Lines, not repeats, are what count: give the number of lines below that hold "guardap", and nothing more.

(Dataset content):
───

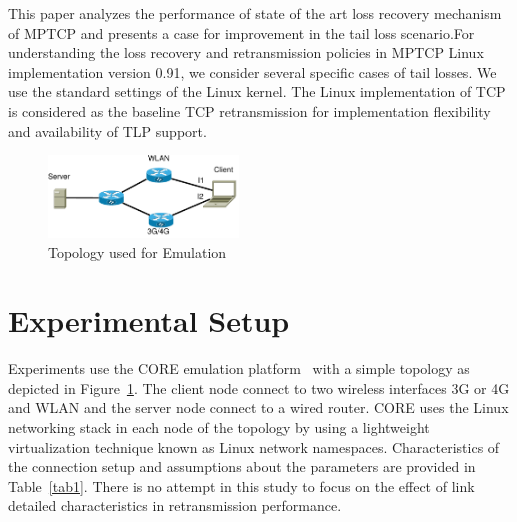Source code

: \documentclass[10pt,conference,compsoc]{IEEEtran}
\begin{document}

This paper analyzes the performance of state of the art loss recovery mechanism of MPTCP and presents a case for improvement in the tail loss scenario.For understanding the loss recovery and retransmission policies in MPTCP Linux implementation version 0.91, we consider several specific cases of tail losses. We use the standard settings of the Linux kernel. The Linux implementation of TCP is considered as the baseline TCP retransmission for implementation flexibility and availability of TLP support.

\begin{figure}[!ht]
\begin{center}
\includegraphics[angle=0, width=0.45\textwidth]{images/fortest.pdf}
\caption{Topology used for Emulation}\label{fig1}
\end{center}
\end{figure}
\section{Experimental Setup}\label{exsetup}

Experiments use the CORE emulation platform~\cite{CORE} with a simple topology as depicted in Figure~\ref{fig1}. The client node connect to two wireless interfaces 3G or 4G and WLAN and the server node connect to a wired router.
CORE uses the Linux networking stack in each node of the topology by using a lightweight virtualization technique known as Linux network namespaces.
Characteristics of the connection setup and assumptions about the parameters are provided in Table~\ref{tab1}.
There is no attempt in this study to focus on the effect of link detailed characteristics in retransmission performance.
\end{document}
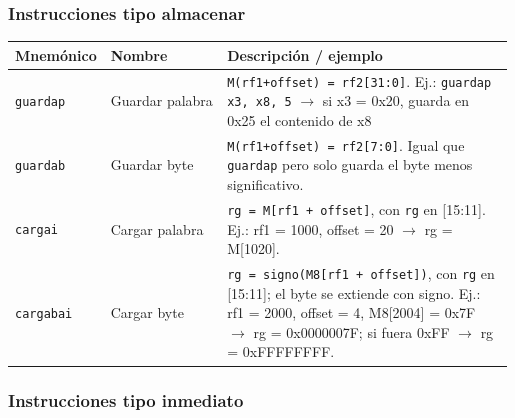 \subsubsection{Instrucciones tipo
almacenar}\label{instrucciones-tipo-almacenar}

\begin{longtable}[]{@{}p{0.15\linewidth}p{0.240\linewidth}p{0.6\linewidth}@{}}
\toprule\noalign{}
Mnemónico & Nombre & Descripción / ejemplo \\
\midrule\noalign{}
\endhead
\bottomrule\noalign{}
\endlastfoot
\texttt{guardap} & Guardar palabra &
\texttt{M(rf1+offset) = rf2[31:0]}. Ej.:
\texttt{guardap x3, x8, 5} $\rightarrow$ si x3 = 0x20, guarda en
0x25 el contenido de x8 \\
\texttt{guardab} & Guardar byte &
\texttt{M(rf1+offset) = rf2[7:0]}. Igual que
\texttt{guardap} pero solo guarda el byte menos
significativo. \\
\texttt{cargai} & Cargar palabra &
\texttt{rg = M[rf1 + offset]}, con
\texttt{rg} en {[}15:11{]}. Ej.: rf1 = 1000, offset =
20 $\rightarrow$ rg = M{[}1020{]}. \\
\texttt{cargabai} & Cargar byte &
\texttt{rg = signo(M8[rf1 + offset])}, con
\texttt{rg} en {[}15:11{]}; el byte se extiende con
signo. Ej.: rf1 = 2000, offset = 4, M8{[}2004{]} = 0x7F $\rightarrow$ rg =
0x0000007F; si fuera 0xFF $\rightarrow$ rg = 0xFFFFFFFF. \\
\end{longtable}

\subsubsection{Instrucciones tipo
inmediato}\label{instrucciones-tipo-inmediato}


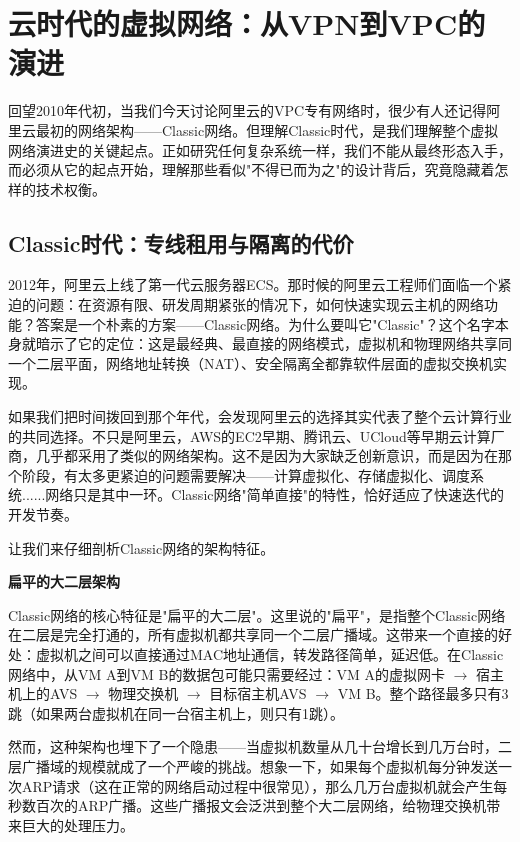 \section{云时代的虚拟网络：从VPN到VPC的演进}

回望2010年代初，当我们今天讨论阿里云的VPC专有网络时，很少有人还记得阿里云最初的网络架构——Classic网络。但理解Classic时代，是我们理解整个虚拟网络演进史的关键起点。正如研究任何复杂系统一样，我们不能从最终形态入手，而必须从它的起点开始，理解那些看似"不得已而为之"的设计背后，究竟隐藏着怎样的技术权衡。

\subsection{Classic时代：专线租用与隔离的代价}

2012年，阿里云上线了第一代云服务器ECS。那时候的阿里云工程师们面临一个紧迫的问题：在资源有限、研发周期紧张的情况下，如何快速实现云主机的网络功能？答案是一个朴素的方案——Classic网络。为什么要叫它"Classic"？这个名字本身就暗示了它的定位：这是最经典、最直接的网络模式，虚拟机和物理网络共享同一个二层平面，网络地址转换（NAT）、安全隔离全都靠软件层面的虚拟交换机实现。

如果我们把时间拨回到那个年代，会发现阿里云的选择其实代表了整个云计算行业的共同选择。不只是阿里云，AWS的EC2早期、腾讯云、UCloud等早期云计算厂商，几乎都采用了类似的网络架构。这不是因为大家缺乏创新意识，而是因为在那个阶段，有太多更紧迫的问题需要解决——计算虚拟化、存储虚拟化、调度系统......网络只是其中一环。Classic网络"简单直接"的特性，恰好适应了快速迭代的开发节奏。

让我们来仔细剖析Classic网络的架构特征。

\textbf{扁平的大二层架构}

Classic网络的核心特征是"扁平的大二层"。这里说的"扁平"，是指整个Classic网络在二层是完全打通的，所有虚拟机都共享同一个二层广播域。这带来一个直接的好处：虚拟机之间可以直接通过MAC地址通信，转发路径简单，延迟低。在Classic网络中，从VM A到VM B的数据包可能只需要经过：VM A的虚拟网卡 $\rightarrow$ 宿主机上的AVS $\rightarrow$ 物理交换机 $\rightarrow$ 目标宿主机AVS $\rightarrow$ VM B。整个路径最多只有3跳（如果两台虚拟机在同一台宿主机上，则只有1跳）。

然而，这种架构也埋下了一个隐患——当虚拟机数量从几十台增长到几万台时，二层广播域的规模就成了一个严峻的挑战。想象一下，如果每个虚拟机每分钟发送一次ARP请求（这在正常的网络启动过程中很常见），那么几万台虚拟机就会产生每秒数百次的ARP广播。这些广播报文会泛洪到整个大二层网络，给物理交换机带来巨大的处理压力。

───

(Response):
3